**Work instruction**
Copy the lines below that contain "змін".
※
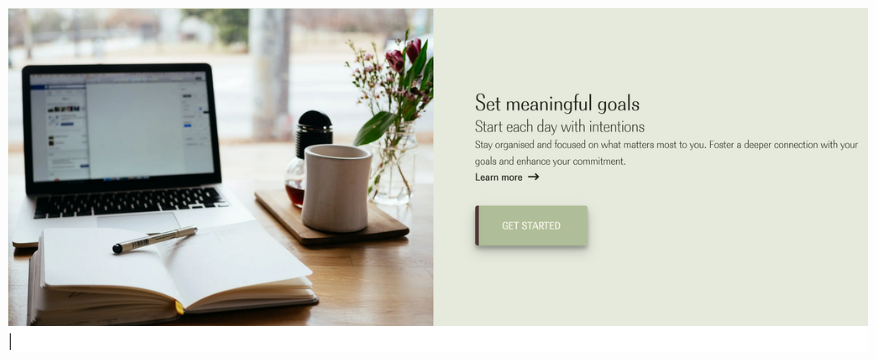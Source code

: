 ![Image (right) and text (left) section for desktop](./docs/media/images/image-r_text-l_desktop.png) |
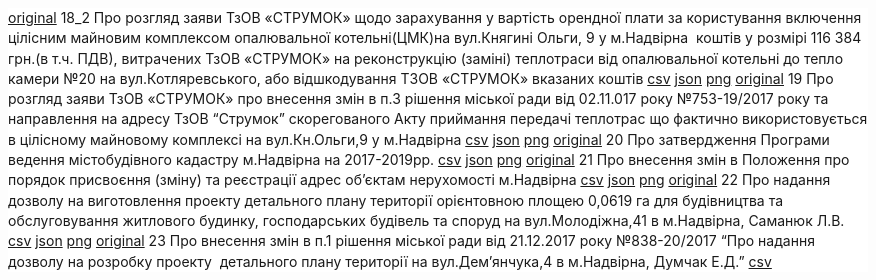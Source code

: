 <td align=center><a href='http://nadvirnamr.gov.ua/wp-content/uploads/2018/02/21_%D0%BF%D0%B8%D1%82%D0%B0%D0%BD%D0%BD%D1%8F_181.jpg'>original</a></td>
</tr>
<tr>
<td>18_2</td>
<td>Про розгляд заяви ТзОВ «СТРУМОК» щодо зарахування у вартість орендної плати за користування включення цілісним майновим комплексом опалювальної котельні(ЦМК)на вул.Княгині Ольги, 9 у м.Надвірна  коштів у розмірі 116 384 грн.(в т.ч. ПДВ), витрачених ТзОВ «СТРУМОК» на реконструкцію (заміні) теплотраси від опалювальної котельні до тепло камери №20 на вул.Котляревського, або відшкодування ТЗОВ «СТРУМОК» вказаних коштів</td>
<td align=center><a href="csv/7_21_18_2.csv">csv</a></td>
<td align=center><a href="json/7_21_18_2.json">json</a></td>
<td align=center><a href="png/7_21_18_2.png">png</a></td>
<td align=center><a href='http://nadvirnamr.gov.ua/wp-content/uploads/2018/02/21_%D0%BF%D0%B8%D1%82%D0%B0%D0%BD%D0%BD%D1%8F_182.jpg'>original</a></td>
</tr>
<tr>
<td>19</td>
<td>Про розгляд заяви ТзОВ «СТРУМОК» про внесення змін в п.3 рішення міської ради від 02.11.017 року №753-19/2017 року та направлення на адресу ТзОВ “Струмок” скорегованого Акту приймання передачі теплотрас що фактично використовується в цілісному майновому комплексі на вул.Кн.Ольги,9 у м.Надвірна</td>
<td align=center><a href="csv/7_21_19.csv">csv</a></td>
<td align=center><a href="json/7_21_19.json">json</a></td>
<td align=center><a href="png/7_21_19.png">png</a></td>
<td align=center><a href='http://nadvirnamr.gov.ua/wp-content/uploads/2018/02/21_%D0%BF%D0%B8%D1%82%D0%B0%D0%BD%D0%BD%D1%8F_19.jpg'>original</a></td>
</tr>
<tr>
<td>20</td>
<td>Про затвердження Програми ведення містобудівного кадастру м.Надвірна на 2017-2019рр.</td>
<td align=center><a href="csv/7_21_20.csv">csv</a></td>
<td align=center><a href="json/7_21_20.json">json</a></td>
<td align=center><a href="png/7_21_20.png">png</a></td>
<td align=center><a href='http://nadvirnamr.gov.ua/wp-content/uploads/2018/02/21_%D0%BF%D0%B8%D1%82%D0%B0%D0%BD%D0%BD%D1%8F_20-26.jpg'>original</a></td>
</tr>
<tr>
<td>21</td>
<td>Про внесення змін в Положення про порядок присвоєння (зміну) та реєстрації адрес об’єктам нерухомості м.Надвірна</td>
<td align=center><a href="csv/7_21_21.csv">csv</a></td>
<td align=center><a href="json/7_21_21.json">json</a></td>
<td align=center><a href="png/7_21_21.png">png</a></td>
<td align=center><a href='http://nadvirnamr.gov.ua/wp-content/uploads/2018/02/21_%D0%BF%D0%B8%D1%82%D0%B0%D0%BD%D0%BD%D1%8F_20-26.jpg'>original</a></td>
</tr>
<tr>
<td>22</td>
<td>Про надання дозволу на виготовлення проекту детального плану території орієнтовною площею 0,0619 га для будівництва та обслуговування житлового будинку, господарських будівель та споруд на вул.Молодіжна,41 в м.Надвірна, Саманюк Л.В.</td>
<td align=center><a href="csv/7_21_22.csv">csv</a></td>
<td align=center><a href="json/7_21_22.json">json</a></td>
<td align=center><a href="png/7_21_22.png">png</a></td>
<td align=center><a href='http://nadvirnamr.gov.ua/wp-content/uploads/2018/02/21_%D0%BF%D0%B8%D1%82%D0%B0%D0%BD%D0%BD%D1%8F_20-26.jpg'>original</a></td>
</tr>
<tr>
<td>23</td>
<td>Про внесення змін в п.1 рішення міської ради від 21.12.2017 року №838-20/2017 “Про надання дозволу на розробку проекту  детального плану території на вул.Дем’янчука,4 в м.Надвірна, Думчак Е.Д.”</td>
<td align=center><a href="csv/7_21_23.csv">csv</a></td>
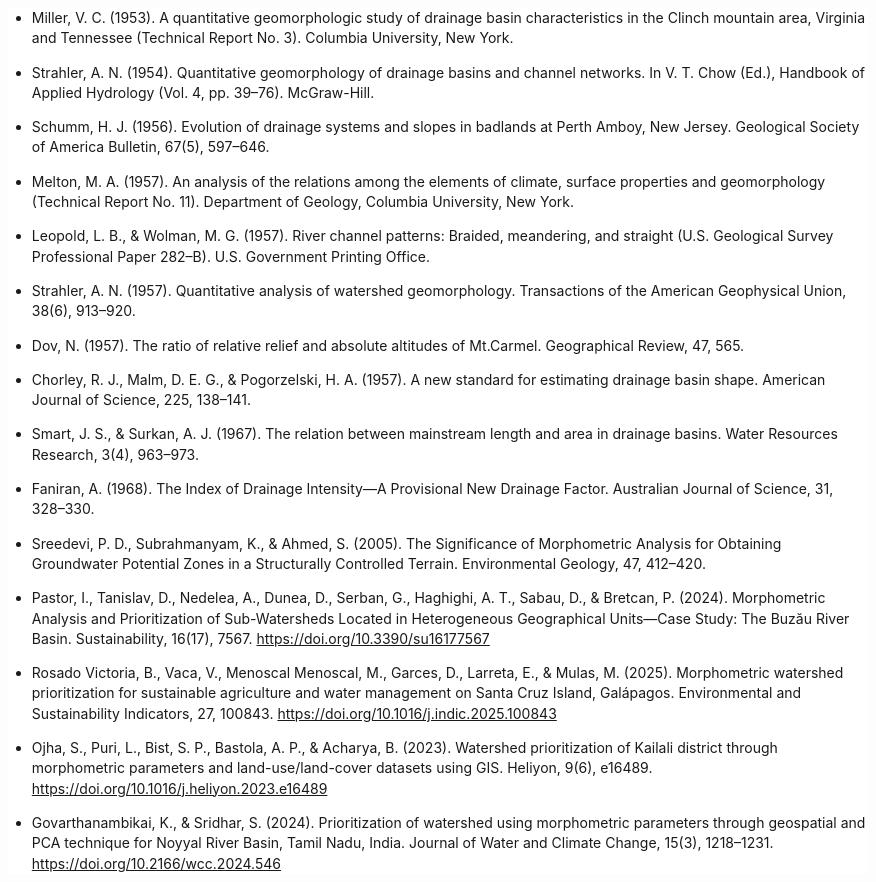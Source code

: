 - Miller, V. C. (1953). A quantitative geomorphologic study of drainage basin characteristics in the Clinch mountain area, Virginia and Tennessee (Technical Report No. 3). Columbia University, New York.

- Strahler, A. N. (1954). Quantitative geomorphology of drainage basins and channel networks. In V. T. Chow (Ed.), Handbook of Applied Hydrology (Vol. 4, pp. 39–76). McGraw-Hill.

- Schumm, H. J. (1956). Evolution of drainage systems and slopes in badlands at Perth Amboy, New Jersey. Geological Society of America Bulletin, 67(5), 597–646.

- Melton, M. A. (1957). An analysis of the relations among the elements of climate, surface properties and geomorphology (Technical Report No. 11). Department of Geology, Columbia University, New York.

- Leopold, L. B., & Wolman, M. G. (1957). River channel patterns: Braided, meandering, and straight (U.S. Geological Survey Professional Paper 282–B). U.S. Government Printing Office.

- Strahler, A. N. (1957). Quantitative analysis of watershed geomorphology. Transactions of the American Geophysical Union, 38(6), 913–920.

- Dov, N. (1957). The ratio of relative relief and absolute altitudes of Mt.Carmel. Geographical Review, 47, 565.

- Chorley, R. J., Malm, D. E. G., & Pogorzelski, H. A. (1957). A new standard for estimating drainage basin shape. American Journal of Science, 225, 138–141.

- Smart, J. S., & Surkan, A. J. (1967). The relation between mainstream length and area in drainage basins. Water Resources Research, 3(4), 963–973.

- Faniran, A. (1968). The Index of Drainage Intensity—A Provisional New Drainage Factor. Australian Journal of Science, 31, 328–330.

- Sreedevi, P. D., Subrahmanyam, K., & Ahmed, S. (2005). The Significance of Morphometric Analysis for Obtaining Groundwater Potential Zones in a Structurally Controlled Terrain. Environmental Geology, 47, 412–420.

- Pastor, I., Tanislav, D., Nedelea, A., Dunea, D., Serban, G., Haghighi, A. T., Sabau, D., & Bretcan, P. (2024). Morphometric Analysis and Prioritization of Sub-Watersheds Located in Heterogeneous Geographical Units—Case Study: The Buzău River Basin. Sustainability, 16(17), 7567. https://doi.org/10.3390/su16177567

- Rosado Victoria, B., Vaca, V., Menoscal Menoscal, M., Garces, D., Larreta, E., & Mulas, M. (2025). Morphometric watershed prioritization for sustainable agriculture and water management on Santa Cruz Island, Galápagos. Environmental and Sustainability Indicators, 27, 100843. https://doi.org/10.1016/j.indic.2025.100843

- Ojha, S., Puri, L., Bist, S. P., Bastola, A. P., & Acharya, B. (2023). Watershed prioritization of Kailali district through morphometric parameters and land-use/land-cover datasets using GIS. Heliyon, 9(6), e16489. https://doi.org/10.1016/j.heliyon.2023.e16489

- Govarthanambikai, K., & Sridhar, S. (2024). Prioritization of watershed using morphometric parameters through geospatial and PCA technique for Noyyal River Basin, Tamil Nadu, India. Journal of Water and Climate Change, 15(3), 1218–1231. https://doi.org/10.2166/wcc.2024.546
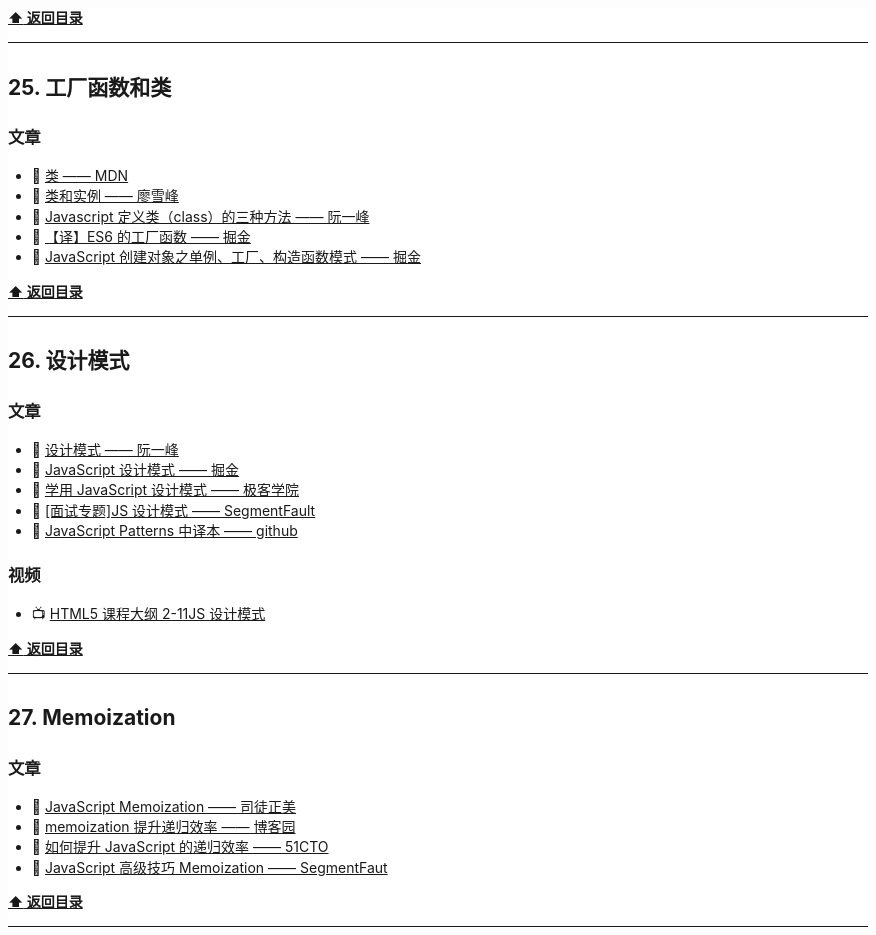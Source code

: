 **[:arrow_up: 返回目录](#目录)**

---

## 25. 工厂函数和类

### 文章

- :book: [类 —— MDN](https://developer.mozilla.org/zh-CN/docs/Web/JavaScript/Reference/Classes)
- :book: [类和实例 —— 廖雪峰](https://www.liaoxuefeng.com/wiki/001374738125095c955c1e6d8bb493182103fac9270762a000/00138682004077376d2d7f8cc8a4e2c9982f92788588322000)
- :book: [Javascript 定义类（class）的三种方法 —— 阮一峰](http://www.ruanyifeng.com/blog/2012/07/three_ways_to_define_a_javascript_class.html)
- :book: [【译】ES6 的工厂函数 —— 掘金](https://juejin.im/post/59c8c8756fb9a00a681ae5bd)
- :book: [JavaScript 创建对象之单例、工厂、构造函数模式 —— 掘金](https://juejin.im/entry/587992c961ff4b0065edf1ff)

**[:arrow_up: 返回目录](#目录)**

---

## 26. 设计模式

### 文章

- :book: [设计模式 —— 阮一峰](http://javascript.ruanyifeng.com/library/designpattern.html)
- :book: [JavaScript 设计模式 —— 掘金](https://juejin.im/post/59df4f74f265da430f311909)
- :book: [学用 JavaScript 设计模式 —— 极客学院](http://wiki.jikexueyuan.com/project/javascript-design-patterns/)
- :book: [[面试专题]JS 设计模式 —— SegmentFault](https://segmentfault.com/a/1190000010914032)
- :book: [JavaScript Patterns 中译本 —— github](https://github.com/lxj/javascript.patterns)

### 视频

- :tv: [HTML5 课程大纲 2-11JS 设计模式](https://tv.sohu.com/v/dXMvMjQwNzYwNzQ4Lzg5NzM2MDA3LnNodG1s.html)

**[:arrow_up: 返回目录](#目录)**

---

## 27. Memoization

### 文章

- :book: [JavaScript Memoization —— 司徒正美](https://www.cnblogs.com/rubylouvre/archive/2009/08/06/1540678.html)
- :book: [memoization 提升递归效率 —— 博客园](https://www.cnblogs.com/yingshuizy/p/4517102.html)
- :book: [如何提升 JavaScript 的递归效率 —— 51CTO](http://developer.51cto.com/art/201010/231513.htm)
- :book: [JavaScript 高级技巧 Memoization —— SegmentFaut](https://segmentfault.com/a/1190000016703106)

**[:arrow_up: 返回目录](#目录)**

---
※
**Solution to this exercise**
<td>Про розгляд заяви ТзОВ «СТРУМОК» про внесення змін в п.3 рішення міської ради від 02.11.017 року №753-19/2017 року та направлення на адресу ТзОВ “Струмок” скорегованого Акту приймання передачі теплотрас що фактично використовується в цілісному майновому комплексі на вул.Кн.Ольги,9 у м.Надвірна</td>
<td>Про внесення змін в Положення про порядок присвоєння (зміну) та реєстрації адрес об’єктам нерухомості м.Надвірна</td>
<td>Про внесення змін в п.1 рішення міської ради від 21.12.2017 року №838-20/2017 “Про надання дозволу на розробку проекту  детального плану території на вул.Дем’янчука,4 в м.Надвірна, Думчак Е.Д.”</td>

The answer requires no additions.